Inspired by the Tex-Mex classic, this vegan seitan fajitas recipe has bell peppers, onions, garlic, cumin, lime juice and more. They were an important part of my mom’s meal rotation in the late 80’s. These days, I break them out on occasion, but have changed the recipe up a bit. Whether you make them out on the grill or cook them on a sheet pan in the oven, these plant based fajitas are easy to execute and delicious.
This recipe makes ~6-8 servings.
A few things…
- ・For this vegan fajitas recipe, you can either make your own seitan or use store bought.
- ・Add the reduced sodium soy sauce to taste. Sometimes, I need a few sprinkles; other times, it’s more like a few tablespoons. Let your taste buds guide you.

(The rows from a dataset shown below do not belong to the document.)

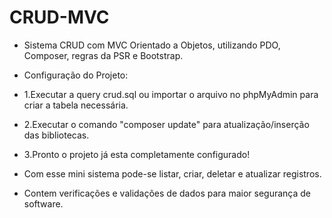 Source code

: # CRUD-MVC
- Sistema CRUD com MVC Orientado a Objetos, utilizando PDO, Composer, regras da PSR e Bootstrap.

- Configuração do Projeto: 

- 1.Executar a query crud.sql ou importar o arquivo no phpMyAdmin para criar a tabela necessária.
- 2.Executar o comando "composer update" para atualização/inserção das bibliotecas.
- 3.Pronto o projeto já esta completamente configurado!

- Com esse mini sistema pode-se listar, criar, deletar e atualizar registros.
- Contem verificações e validações de dados para maior segurança de software.
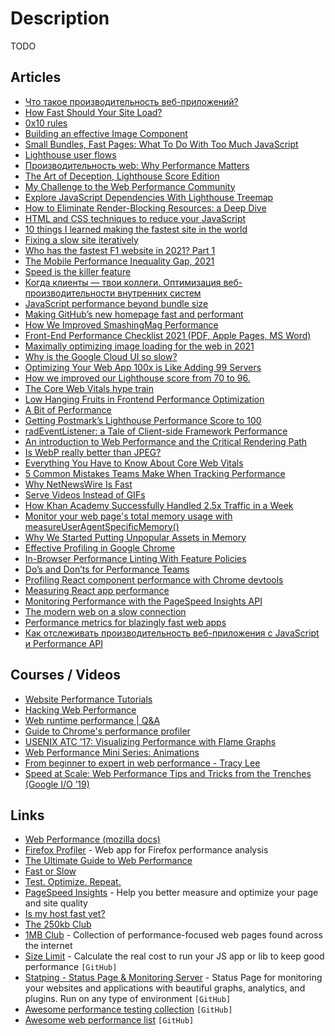 # Description

TODO


## Articles

- [Что такое производительность веб-приложений?](https://habr.com/ru/company/tinkoff/blog/489230/)
- [How Fast Should Your Site Load?](https://medium.com/firebase-developers/how-fast-should-your-site-load-cfb14be48e8b)
- [0x10 rules](https://fabiensanglard.net/ilike/index.html)
- [Building an effective Image Component](https://web.dev/image-component/)
- [Small Bundles, Fast Pages: What To Do With Too Much JavaScript](https://calibreapp.com/blog/bundle-size-optimization)
- [Lighthouse user flows](https://web.dev/lighthouse-user-flows/)
- [Производительность web: Why Performance Matters](https://habr.com/ru/company/jugru/blog/282968/)
- [The Art of Deception, Lighthouse Score Edition](https://www.zachleat.com/web/lighthouse-deception/)
- [My Challenge to the Web Performance Community](https://philipwalton.com/articles/my-challenge-to-the-web-performance-community/)
- [Explore JavaScript Dependencies With Lighthouse Treemap](https://sia.codes/posts/lighthouse-treemap/)
- [How to Eliminate Render-Blocking Resources: a Deep Dive](https://sia.codes/posts/render-blocking-resources/)
- [HTML and CSS techniques to reduce your JavaScript](https://calendar.perfplanet.com/2020/html-and-css-techniques-to-reduce-your-javascript/)
- [10 things I learned making the fastest site in the world](https://medium.com/hackernoon/10-things-i-learned-making-the-fastest-site-in-the-world-18a0e1cdf4a7)
- [Fixing a slow site iteratively](https://css-tricks.com/fixing-a-slow-site-iteratively/)
- [Who has the fastest F1 website in 2021? Part 1](https://jakearchibald.com/2021/f1-perf-part-1/)
- [The Mobile Performance Inequality Gap, 2021](https://infrequently.org/2021/03/the-performance-inequality-gap/)
- [Speed is the killer feature](https://bdickason.com/posts/speed-is-the-killer-feature/)
- [Когда клиенты — твои коллеги. Оптимизация веб-производительности внутренних систем]()
- [JavaScript performance beyond bundle size](https://nolanlawson.com/2021/02/23/javascript-performance-beyond-bundle-size/)
- [Making GitHub’s new homepage fast and performant](https://github.blog/2021-01-29-making-githubs-new-homepage-fast-and-performant/)
- [How We Improved SmashingMag Performance](https://www.smashingmagazine.com/2021/01/smashingmag-performance-case-study/)
- [Front-End Performance Checklist 2021 (PDF, Apple Pages, MS Word)](https://www.smashingmagazine.com/2021/01/front-end-performance-2021-free-pdf-checklist/)
- [Maximally optimizing image loading for the web in 2021](https://www.industrialempathy.com/posts/image-optimizations/)
- [Why is the Google Cloud UI so slow?](https://www.debugbear.com/blog/slow-google-cloud-ui)
- [Optimizing Your Web App 100x is Like Adding 99 Servers](https://lukerissacher.com/blog/optimizing_your_web_app)
- [How we improved our Lighthouse score from 70 to 96.](https://blog.checklyhq.com/how-we-improved-the-lighthouse-score-of-our-landing-page-to-96/)
- [The Core Web Vitals hype train](https://sylormiller.com/posts/2020/core-web-vitals/)
- [Low Hanging Fruits in Frontend Performance Optimization](https://pawelurbanek.com/frontend-performance-optimization)
- [A Bit of Performance](https://www.kizu.ru/a-bit-of-performance/)
- [Getting Postmark’s Lighthouse Performance Score to 100](https://wildbit.com/blog/2020/09/30/getting-postmark-lighthouse-performance-score-to-100)
- [radEventListener: a Tale of Client-side Framework Performance](https://css-tricks.com/radeventlistener-a-tale-of-client-side-framework-performance/)
- [An introduction to Web Performance and the Critical Rendering Path](https://medium.com/free-code-camp/an-introduction-to-web-performance-and-the-critical-rendering-path-ce1fb5029494)
- [Is WebP really better than JPEG?](https://siipo.la/blog/is-webp-really-better-than-jpeg)
- [Everything You Have to Know About Core Web Vitals](https://calibreapp.com/blog/core-web-vitals)
- [5 Common Mistakes Teams Make When Tracking Performance](https://calibreapp.com/blog/common-mistakes-in-tracking-speed)
- [Why NetNewsWire Is Fast](https://inessential.com/2020/05/18/why_netnewswire_is_fast)
- [Serve Videos Instead of GIFs](https://www.dannyguo.com/blog/serve-videos-instead-of-gifs/)
- [How Khan Academy Successfully Handled 2.5x Traffic in a Week](https://blog.khanacademy.org/how-khan-academy-successfully-handled-2-5x-traffic-in-a-week/)
- [Monitor your web page's total memory usage with measureUserAgentSpecificMemory()](https://web.dev/monitor-total-page-memory-usage/)
- [Why We Started Putting Unpopular Assets in Memory](https://blog.cloudflare.com/why-we-started-putting-unpopular-assets-in-memory/)
- [Effective Profiling in Google Chrome](https://blog.appsignal.com/2020/02/20/effective-profiling-in-google-chrome.html)
- [In-Browser Performance Linting With Feature Policies](https://timkadlec.com/remembers/2020-02-20-in-browser-performance-linting-with-feature-policies/)
- [Do’s and Don’ts for Performance Teams](https://levelup.gitconnected.com/dos-and-don-ts-for-performance-teams-7f52c41b5355)
- [Profiling React component performance with Chrome devtools](https://calibreapp.com/blog/react-performance-profiling-optimization)
- [Measuring React app performance](https://www.debugbear.com/blog/measuring-react-app-performance)
- [Monitoring Performance with the PageSpeed Insights API](https://dev.to/addyosmani/monitoring-performance-with-the-pagespeed-insights-api-33k7)
- [The modern web on a slow connection](http://danluu.com/web-bloat/)
- [Performance metrics for blazingly fast web apps](https://blog.superhuman.com/performance-metrics-for-blazingly-fast-web-apps/)
- [Как отслеживать производительность веб-приложения с JavaScript и Performance API](https://habr.com/ru/company/skillfactory/blog/538334/)


## Courses / Videos

- [Website Performance Tutorials](https://youtube.com/playlist?list=PLLnpHn493BHGpGXukqYsxwQw3ziW3uti6)
- [Hacking Web Performance](https://youtu.be/UgSFxtIPc4c)
- [Web runtime performance | Q&A](https://youtu.be/b-osLoWii2M)
- [Guide to Chrome's performance profiler](https://youtu.be/KWM5wxlDuis)
- [USENIX ATC '17: Visualizing Performance with Flame Graphs](https://youtu.be/D53T1Ejig1Q)
- [Web Performance Mini Series: Animations](https://youtu.be/ohc8ejzSn48)
- [From beginner to expert in web performance - Tracy Lee](https://youtu.be/l1A1ImFkNvA)
- [Speed at Scale: Web Performance Tips and Tricks from the Trenches (Google I/O ’19)](https://youtu.be/YJGCZCaIZkQ)


## Links

- [Web Performance (mozilla docs)](https://developer.mozilla.org/en-US/docs/Web/Performance)
- [Firefox Profiler](https://profiler.firefox.com/) - Web app for Firefox performance analysis
- [The Ultimate Guide to Web Performance](https://dev.to/ender_minyard/the-ultimate-guide-to-web-performance-ci4)
- [Fast or Slow](https://www.fastorslow.com/)
- [Test. Optimize. Repeat.](https://webpagetest.org/easy)
- [PageSpeed Insights](https://pagespeed.web.dev/) - Help you better measure and optimize your page and site quality
- [Is my host fast yet?](https://ismyhostfastyet.com/)
- [The 250kb Club](https://250kb.club/)
- [1MB Club](https://1mb.club/) - Collection of performance-focused web pages found across the internet
- [Size Limit](https://github.com/ai/size-limit) - Calculate the real cost to run your JS app or lib to keep good performance `[GitHub]`
- [Statping - Status Page & Monitoring Server](https://github.com/statping/statping) - Status Page for monitoring your websites and applications with beautiful graphs, analytics, and plugins. Run on any type of environment `[GitHub]`
- [Awesome performance testing collection](https://github.com/andriisoldatenko/awesome-performance-testing) `[GitHub]`
- [Awesome web performance list](https://github.com/geldmacher/awesome-performance) `[GitHub]`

- ・ For the grilling method, I used a gas grill. Depending on the type of grill you use, it may take more or less time to cook. Just keep an eye on them and adjust accordingly.
- ・Not interested in baking or grilling? Make stove top seitan fajitas! Add the olive oil to a skillet with the onions, peppers, and garlic. When they’re soft, add the seitan. Stir around until everything is cooked through. Then, add the cumin, oregano, lime juice, and soy sauce. Stir around until the liquid has evaporated.
Please enjoy 💚 And don’t miss additional UVK recipes, like Vegan Stuffed Red Peppers with Chickpeas and Rice, Vegan Classic Coleslaw, Roasted Garlic Tomato Soup, Grilled Red Pepper Spread, Vegan Slow Cooker Seitan and Green Pea Stew and more.
3 cups seitan, sliced into strips
3 medium bell peppers (green, red, yellow), sliced
1 medium yellow onion, sliced
4 large garlic cloves, chopped
1 Tbsp ground cumin
½ tsp Mexican dried oregano
1 Tbsp lime juice
2 Tbsp olive oil
Reduced sodium soy sauce, to taste (see notes above)
6-8 soft taco tortillas
Chopped fresh cilantro, to top
Vegan sour cream, to top
Lime wedges, to serve
1. Preheat the oven (or grill) to 400º F. Line a large (grill-proof) sheet pan with non-stick aluminum foil. Set aside.
2. In a large bowl, add the seitan, peppers, onions, garlic, cumin, oregano, lime juice, olive oil, and soy sauce (to taste). Stir until well coated.
3. Spread the seitan fajitas evenly across the (grill-proof) sheet pan. You can either bake or grill it. Regardless of method, keep a close eye on it throughout the process, so it does not burn.
TO BAKE: Bake at 400º F for ~12-15 minutes and then, flip. Return the vegan sheet pan fajitas the oven and bake for another ~10-15 minutes.
TO GRILL: Grill at 400º F with the lid closed for ~5-8 minutes and then, flip. Grill for an additional ~5-8 minutes.
4. Remove the seitan fajitas from the oven (or grill). Taste, and adjust seasonings, if needed (soy sauce? cumin? lime?). Serve on soft taco tortillas topped with vegan sour cream and cilantro. Enjoy with additional lime wedges on the side.